■ **INPUT FOR THIS TASK**:
== Segment start ==
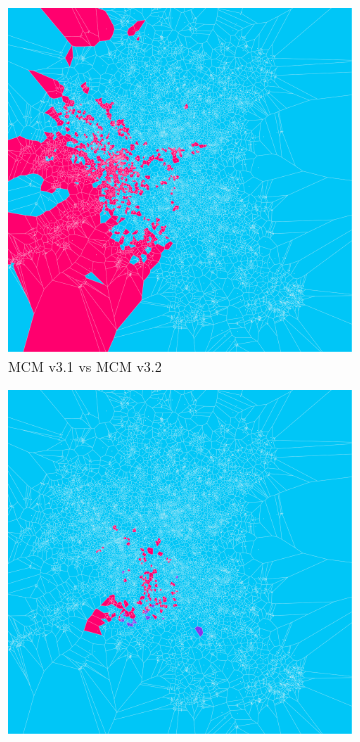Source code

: \begin{figure}[H]
     \centering
    \begin{subfigure}[b]{.49\textwidth}
         \centering \includegraphics[width=\textwidth]{m31_m32.png}
         \caption{MCM v3.1 vs MCM v3.2}
         \label{fig:m1to2}
     \end{subfigure}
     \begin{subfigure}[b]{.49\textwidth}
         \centering \includegraphics[width=\textwidth]{m32_m33.png}

\end{subfigure}
\end{figure}
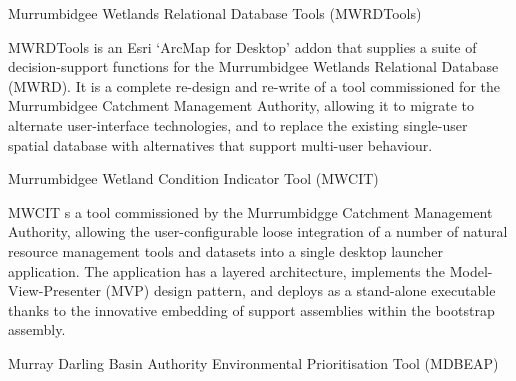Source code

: \documentclass{portfolio}
\begin{document}
\begin{Projects}
\begin{Project}{Murrumbidgee Wetlands Relational Database Tools (MWRDTools)}
      \begin{ProjectOverview}
        MWRDTools is an Esri `ArcMap for Desktop' addon that supplies a suite of decision-support functions for the Murrumbidgee Wetlands Relational Database (MWRD).
        It is a complete re-design and re-write of a tool commissioned for the Murrumbidgee Catchment Management Authority, allowing it to migrate to alternate user-interface
        technologies, and to replace the existing single-user spatial database with alternatives that support multi-user behaviour.
      \end{ProjectOverview}
    \end{Project}
    \begin{Project}{Murrumbidgee Wetland Condition Indicator Tool (MWCIT)}
      \begin{ProjectOverview}
        MWCIT s a tool commissioned by the Murrumbidgge Catchment Management Authority, allowing the user-configurable loose integration
        of a number of natural resource management tools and datasets into a single desktop launcher application. 
        The application has a layered architecture, implements the Model-View-Presenter (MVP) design pattern, and deploys as a stand-alone 
        executable thanks to the innovative embedding of support assemblies within the bootstrap assembly. 
      \end{ProjectOverview}
    \end{Project}
    \begin{Project}{Murray Darling Basin Authority Environmental Prioritisation Tool (MDBEAP)}

\end{Project}
\end{Projects}
\end{document}
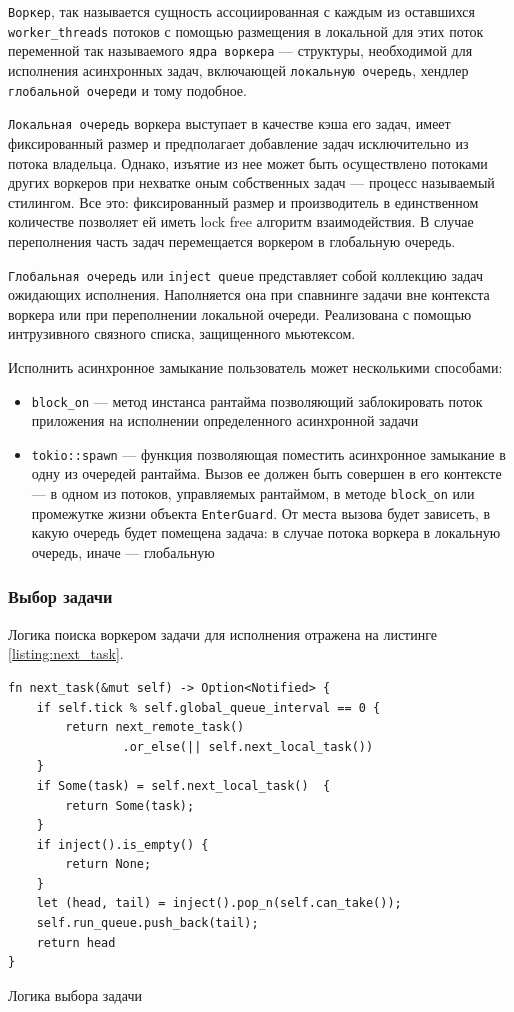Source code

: \verb|Воркер|, так называется сущность ассоциированная с каждым из оставшихся \verb|worker_threads| потоков с помощью размещения в локальной для этих поток переменной так называемого \verb|ядра воркера| --- структуры, необходимой для исполнения асинхронных задач, включающей \verb|локальную очередь|, хендлер \verb|глобальной очереди| и тому подобное.

\verb|Локальная очередь| воркера выступает в качестве кэша его задач, имеет фиксированный размер и предполагает добавление задач исключительно из потока владельца. Однако, изъятие из нее может быть осуществлено потоками других воркеров при нехватке оным собственных задач --- процесс называемый стилингом. Все это: фиксированный размер и производитель в единственном количестве позволяет ей иметь lock free алгоритм взаимодействия. В случае переполнения часть задач перемещается воркером в глобальную очередь.

\verb|Глобальная очередь| или \verb|inject queue| представляет собой коллекцию задач ожидающих исполнения. Наполняется она при спавнинге задачи вне контекста воркера или при переполнении локальной очереди. Реализована с помощью интрузивного связного списка, защищенного мьютексом.

Исполнить асинхронное замыкание пользователь может несколькими способами:

\begin{itemize}
    \item \verb|block_on| --- метод инстанса рантайма позволяющий заблокировать поток приложения на исполнении определенного асинхронной задачи
    \item \verb|tokio::spawn| --- функция позволяющая поместить асинхронное замыкание в одну из очередей рантайма. Вызов ее должен быть совершен в его контексте --- в одном из потоков, управляемых рантаймом, в методе \verb|block_on| или промежутке жизни объекта \verb|EnterGuard|. От места вызова будет зависеть, в какую очередь будет помещена задача: в случае потока воркера в локальную очередь, иначе --- глобальную
\end{itemize}

\subsubsection{Выбор задачи}

Логика поиска воркером задачи для исполнения отражена на листинге \ref{listing:next_task}.

\begin{listing}[H]
    \begin{verbatim}
fn next_task(&mut self) -> Option<Notified> {
    if self.tick % self.global_queue_interval == 0 {
        return next_remote_task()
                .or_else(|| self.next_local_task())
    }
    if Some(task) = self.next_local_task()  {
        return Some(task);
    }
    if inject().is_empty() {
        return None;
    }
    let (head, tail) = inject().pop_n(self.can_take());
    self.run_queue.push_back(tail);
    return head
}
    \end{verbatim}

    \caption{Логика выбора задачи}
    \label{listing:next_task}
\end{listing}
== Segment end ==
■ **AIM OF THE EXERCISE**: Retype word for word everything in the listing above from the line that holds "technologies, and to" down to the line that holds "MWCIT s a tool". Keep both end lines and leave out the rest.

■ **REPLY**:
        technologies, and to replace the existing single-user spatial database with alternatives that support multi-user behaviour.
      \end{ProjectOverview}
    \end{Project}
    \begin{Project}{Murrumbidgee Wetland Condition Indicator Tool (MWCIT)}
      \begin{ProjectOverview}
        MWCIT s a tool commissioned by the Murrumbidgge Catchment Management Authority, allowing the user-configurable loose integration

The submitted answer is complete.